▶ Information given

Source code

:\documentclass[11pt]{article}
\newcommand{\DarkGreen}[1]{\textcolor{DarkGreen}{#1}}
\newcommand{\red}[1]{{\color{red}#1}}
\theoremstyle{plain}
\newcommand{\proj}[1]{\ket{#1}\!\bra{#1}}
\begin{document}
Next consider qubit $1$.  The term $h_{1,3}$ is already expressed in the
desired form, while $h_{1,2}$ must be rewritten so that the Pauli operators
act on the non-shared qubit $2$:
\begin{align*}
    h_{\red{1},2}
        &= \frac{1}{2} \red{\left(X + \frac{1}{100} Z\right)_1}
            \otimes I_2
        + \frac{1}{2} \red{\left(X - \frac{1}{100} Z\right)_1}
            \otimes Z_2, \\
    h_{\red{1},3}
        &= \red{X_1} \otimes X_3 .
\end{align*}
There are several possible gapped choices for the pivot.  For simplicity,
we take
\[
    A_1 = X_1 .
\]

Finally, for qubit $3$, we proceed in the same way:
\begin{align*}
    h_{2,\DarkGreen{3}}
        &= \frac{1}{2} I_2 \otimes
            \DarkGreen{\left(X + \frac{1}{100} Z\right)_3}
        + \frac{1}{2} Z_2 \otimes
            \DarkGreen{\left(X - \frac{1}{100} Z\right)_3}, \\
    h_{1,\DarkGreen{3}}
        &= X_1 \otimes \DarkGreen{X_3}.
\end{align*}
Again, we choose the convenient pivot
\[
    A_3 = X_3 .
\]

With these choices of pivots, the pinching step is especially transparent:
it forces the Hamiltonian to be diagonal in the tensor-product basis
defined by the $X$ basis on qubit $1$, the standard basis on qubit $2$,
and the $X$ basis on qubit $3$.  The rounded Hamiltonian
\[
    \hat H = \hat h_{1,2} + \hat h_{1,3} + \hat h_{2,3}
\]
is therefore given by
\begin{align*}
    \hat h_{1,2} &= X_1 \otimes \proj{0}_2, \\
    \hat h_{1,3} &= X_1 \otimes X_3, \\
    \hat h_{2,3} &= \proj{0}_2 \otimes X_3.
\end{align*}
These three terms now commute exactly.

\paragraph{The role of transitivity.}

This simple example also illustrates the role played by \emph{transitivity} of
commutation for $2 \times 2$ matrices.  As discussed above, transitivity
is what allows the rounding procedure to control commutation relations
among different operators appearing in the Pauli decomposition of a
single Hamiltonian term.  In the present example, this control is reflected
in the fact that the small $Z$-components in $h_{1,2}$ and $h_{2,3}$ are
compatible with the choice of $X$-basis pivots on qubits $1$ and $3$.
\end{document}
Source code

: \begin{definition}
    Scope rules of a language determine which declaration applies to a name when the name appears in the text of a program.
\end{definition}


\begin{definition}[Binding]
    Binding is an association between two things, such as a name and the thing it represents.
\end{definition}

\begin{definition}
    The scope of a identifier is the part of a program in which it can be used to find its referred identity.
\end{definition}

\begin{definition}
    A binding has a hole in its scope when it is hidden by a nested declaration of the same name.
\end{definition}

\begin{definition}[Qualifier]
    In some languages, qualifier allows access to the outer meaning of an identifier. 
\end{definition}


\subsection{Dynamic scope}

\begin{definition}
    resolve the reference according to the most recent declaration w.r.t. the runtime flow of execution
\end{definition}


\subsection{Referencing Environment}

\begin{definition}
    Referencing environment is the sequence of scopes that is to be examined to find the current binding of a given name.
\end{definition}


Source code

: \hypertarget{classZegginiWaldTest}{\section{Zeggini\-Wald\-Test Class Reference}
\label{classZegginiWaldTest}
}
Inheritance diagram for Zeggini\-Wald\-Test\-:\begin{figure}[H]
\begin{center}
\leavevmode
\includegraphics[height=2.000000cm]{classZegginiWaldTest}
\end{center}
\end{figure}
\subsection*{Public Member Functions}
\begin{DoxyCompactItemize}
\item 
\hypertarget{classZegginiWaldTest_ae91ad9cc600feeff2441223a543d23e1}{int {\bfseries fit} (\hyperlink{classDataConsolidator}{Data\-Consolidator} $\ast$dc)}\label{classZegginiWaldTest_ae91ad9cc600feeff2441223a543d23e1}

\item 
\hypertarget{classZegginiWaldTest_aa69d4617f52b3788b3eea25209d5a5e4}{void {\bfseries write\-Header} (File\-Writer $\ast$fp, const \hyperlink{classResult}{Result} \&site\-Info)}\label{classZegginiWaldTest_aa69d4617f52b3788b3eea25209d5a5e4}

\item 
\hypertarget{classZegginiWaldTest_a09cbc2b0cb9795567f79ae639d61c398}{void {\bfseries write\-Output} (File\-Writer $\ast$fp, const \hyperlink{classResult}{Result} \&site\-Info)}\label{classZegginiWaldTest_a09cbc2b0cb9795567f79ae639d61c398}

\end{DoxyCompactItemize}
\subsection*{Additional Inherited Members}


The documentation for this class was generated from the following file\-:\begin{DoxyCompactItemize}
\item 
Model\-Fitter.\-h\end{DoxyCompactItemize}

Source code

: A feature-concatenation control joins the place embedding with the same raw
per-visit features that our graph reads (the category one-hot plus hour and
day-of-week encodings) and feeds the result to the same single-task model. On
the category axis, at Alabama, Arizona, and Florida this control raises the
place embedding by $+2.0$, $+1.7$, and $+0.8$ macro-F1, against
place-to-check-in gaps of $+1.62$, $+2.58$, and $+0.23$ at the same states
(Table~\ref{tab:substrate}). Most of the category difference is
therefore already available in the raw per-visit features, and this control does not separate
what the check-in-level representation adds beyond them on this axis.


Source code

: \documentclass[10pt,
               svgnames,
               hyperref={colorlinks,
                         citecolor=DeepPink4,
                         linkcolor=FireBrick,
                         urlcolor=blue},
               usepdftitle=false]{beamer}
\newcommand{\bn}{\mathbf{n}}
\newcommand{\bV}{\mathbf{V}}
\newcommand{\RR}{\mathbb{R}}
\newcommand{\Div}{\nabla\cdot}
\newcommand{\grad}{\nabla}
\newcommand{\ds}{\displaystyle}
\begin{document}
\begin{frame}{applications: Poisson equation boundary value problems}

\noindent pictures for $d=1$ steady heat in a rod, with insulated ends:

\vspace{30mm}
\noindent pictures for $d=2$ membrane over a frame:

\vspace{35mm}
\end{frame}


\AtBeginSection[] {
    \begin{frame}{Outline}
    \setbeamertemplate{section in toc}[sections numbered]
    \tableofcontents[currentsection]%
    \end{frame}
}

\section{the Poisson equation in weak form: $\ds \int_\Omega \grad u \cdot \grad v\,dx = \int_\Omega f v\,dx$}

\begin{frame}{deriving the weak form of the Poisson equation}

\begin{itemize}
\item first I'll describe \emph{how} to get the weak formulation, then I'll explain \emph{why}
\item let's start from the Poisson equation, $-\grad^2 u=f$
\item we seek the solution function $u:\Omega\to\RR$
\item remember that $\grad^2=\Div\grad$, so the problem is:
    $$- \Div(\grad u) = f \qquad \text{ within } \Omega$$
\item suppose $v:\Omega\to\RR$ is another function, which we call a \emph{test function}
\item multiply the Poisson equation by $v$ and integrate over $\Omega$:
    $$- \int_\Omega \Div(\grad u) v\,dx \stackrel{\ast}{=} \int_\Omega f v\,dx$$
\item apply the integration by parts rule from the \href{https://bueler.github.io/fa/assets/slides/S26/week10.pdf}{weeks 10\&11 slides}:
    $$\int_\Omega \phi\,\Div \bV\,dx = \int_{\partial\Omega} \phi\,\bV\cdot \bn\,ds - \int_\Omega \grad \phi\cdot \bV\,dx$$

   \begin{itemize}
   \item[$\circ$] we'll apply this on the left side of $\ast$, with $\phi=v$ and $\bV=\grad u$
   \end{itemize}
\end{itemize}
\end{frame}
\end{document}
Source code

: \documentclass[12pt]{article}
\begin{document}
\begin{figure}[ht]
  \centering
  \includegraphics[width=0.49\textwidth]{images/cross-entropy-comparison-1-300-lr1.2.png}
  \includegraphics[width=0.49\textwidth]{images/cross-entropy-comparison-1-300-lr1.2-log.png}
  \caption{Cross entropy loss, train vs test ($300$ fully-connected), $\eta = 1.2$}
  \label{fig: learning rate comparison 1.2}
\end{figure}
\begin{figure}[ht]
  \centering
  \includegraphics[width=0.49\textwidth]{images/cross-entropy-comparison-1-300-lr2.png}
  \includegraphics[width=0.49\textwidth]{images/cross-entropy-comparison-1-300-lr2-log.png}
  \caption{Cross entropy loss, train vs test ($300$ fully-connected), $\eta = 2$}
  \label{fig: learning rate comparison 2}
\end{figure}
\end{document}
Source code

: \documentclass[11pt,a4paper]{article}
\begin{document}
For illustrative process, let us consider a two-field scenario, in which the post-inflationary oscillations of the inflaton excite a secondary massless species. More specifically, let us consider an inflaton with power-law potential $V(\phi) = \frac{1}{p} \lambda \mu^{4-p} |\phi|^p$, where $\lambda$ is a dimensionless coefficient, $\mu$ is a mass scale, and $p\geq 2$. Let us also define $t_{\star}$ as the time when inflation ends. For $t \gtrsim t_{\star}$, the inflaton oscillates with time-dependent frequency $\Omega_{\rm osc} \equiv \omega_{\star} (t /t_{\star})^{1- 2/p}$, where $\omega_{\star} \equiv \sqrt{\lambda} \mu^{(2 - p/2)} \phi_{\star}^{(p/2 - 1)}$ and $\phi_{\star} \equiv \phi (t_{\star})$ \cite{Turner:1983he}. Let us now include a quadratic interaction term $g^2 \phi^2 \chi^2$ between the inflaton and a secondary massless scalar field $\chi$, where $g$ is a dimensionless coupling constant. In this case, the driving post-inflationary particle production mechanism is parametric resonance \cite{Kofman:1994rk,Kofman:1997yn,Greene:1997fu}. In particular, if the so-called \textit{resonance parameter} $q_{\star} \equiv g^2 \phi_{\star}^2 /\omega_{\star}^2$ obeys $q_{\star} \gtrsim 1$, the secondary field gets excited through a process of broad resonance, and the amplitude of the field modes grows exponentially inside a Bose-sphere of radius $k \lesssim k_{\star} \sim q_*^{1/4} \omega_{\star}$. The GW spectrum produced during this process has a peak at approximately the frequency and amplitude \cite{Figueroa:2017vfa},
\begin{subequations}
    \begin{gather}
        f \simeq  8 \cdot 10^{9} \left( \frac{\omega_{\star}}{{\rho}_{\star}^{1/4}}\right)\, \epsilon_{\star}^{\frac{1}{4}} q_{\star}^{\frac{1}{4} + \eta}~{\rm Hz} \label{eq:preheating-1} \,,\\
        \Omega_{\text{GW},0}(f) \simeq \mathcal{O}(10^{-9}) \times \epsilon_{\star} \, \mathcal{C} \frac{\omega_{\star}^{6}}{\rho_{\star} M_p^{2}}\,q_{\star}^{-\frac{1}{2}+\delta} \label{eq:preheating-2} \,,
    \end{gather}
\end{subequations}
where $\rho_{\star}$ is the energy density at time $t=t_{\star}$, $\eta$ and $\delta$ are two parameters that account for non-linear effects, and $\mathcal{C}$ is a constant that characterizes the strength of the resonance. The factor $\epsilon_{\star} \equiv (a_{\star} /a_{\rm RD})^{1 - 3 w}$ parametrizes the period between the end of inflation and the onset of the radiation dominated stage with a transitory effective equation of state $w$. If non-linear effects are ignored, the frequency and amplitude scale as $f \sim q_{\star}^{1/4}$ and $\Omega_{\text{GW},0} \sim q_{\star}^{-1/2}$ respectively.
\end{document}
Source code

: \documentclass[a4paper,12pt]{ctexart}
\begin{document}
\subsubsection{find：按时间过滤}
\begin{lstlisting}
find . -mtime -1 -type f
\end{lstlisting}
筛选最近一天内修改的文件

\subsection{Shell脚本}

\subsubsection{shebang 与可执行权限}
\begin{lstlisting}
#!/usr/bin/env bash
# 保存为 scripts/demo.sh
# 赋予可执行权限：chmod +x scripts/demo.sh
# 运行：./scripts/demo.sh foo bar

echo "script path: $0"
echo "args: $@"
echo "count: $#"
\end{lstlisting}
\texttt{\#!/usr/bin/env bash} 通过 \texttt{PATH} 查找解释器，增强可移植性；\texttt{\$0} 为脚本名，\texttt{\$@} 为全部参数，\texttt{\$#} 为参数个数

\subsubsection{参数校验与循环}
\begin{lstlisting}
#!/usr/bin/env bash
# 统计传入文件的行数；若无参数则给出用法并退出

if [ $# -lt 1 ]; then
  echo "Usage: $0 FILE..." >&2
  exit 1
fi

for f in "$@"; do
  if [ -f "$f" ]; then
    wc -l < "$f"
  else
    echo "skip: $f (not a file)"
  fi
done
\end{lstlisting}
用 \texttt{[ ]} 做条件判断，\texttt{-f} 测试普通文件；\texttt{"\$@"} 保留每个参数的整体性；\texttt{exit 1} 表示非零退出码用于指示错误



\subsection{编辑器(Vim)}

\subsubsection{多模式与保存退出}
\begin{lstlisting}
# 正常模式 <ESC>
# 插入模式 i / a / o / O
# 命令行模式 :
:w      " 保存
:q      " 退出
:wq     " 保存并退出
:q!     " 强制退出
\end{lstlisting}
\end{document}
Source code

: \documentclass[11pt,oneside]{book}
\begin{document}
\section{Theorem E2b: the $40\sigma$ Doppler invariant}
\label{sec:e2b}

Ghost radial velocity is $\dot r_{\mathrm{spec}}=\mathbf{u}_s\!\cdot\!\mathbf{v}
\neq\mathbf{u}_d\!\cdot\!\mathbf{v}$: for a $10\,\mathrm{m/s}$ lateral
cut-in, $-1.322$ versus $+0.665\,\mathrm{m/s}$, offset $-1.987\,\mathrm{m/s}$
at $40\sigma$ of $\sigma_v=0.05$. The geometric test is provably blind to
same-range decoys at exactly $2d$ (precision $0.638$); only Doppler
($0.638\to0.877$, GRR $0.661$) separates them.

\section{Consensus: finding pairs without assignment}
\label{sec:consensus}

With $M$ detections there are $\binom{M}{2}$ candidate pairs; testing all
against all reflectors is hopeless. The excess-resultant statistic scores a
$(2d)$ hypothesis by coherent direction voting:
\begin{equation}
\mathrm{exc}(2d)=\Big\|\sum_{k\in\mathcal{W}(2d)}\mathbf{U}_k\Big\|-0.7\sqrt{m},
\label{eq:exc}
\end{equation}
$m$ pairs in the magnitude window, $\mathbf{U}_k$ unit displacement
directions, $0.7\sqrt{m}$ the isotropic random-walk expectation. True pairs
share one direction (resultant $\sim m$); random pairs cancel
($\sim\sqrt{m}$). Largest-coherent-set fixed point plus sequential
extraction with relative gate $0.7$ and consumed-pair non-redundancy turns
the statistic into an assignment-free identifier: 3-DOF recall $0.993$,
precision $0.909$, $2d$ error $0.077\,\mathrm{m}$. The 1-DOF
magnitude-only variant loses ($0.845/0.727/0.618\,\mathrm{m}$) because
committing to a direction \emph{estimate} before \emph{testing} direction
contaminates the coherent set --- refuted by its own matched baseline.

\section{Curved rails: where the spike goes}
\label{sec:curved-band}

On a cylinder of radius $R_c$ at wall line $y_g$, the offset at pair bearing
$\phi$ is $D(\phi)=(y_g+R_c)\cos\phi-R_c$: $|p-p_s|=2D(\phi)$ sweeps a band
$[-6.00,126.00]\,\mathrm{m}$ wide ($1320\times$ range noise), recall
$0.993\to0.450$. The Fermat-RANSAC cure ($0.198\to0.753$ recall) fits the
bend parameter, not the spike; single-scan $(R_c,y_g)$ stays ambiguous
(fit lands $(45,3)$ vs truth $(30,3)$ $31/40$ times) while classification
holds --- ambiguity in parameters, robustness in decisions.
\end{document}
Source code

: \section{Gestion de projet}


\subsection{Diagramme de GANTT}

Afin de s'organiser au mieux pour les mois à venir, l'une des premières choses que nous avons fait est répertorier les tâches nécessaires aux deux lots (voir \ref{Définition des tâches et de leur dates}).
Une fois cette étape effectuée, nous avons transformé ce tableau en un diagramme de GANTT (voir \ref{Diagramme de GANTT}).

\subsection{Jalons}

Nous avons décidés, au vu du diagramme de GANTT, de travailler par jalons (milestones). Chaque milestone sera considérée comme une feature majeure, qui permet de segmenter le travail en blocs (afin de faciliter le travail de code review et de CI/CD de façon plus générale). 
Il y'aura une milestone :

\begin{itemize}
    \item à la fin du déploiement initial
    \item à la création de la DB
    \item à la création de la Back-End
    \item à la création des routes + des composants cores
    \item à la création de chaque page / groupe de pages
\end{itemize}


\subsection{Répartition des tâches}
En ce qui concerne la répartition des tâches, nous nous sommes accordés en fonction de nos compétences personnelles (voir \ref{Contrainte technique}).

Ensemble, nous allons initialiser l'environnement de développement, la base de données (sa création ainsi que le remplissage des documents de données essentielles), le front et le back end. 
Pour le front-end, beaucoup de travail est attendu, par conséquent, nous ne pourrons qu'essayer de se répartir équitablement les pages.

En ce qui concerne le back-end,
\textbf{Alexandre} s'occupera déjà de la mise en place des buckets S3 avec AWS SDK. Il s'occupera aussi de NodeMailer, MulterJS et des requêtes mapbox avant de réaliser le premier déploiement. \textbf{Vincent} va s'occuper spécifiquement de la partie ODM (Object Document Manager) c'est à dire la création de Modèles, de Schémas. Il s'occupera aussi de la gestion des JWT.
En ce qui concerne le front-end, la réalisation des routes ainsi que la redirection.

▶ Exercise prompt
An exact transcription of the lines from the start of the listing through the line bearing "among different operators" is the whole answer.

▶ Response area
Source code

:\documentclass[11pt]{article}
\newcommand{\DarkGreen}[1]{\textcolor{DarkGreen}{#1}}
\newcommand{\red}[1]{{\color{red}#1}}
\theoremstyle{plain}
\newcommand{\proj}[1]{\ket{#1}\!\bra{#1}}
\begin{document}
Next consider qubit $1$.  The term $h_{1,3}$ is already expressed in the
desired form, while $h_{1,2}$ must be rewritten so that the Pauli operators
act on the non-shared qubit $2$:
\begin{align*}
    h_{\red{1},2}
        &= \frac{1}{2} \red{\left(X + \frac{1}{100} Z\right)_1}
            \otimes I_2
        + \frac{1}{2} \red{\left(X - \frac{1}{100} Z\right)_1}
            \otimes Z_2, \\
    h_{\red{1},3}
        &= \red{X_1} \otimes X_3 .
\end{align*}
There are several possible gapped choices for the pivot.  For simplicity,
we take
\[
    A_1 = X_1 .
\]

Finally, for qubit $3$, we proceed in the same way:
\begin{align*}
    h_{2,\DarkGreen{3}}
        &= \frac{1}{2} I_2 \otimes
            \DarkGreen{\left(X + \frac{1}{100} Z\right)_3}
        + \frac{1}{2} Z_2 \otimes
            \DarkGreen{\left(X - \frac{1}{100} Z\right)_3}, \\
    h_{1,\DarkGreen{3}}
        &= X_1 \otimes \DarkGreen{X_3}.
\end{align*}
Again, we choose the convenient pivot
\[
    A_3 = X_3 .
\]

With these choices of pivots, the pinching step is especially transparent:
it forces the Hamiltonian to be diagonal in the tensor-product basis
defined by the $X$ basis on qubit $1$, the standard basis on qubit $2$,
and the $X$ basis on qubit $3$.  The rounded Hamiltonian
\[
    \hat H = \hat h_{1,2} + \hat h_{1,3} + \hat h_{2,3}
\]
is therefore given by
\begin{align*}
    \hat h_{1,2} &= X_1 \otimes \proj{0}_2, \\
    \hat h_{1,3} &= X_1 \otimes X_3, \\
    \hat h_{2,3} &= \proj{0}_2 \otimes X_3.
\end{align*}
These three terms now commute exactly.

\paragraph{The role of transitivity.}

This simple example also illustrates the role played by \emph{transitivity} of
commutation for $2 \times 2$ matrices.  As discussed above, transitivity
is what allows the rounding procedure to control commutation relations
among different operators appearing in the Pauli decomposition of a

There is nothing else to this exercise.